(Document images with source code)

============================================================

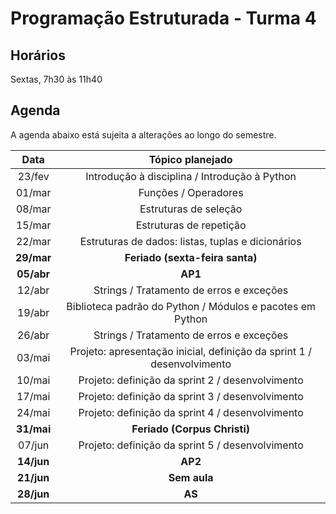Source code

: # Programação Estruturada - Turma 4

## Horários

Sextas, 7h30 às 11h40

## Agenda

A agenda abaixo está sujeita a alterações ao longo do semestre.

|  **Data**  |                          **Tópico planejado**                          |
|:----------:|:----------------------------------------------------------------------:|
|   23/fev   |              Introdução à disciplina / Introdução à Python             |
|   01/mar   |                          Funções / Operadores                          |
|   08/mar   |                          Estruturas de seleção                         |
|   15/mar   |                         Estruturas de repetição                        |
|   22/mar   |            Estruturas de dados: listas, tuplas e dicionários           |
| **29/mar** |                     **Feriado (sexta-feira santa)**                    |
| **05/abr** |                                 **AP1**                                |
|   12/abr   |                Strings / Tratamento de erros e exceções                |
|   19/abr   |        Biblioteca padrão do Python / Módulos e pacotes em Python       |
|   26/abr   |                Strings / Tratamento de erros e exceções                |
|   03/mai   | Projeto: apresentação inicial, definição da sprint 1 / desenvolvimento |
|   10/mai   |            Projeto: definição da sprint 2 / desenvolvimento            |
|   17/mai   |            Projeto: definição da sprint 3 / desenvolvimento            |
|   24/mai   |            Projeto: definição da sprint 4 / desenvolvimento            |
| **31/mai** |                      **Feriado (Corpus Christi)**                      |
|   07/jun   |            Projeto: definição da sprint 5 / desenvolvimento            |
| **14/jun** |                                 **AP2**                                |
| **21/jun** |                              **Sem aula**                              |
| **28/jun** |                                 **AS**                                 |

============================================================

TASK STATEMENT. Please give again the entries word for word, starting at the first line and ending with the line that contains "1 / desenvolvimento |"; include both of those lines but none of the pictures.

SOLUTION.
Source code

: # Programação Estruturada - Turma 4

## Horários

Sextas, 7h30 às 11h40

## Agenda

A agenda abaixo está sujeita a alterações ao longo do semestre.

|  **Data**  |                          **Tópico planejado**                          |
|:----------:|:----------------------------------------------------------------------:|
|   23/fev   |              Introdução à disciplina / Introdução à Python             |
|   01/mar   |                          Funções / Operadores                          |
|   08/mar   |                          Estruturas de seleção                         |
|   15/mar   |                         Estruturas de repetição                        |
|   22/mar   |            Estruturas de dados: listas, tuplas e dicionários           |
| **29/mar** |                     **Feriado (sexta-feira santa)**                    |
| **05/abr** |                                 **AP1**                                |
|   12/abr   |                Strings / Tratamento de erros e exceções                |
|   19/abr   |        Biblioteca padrão do Python / Módulos e pacotes em Python       |
|   26/abr   |                Strings / Tratamento de erros e exceções                |
|   03/mai   | Projeto: apresentação inicial, definição da sprint 1 / desenvolvimento |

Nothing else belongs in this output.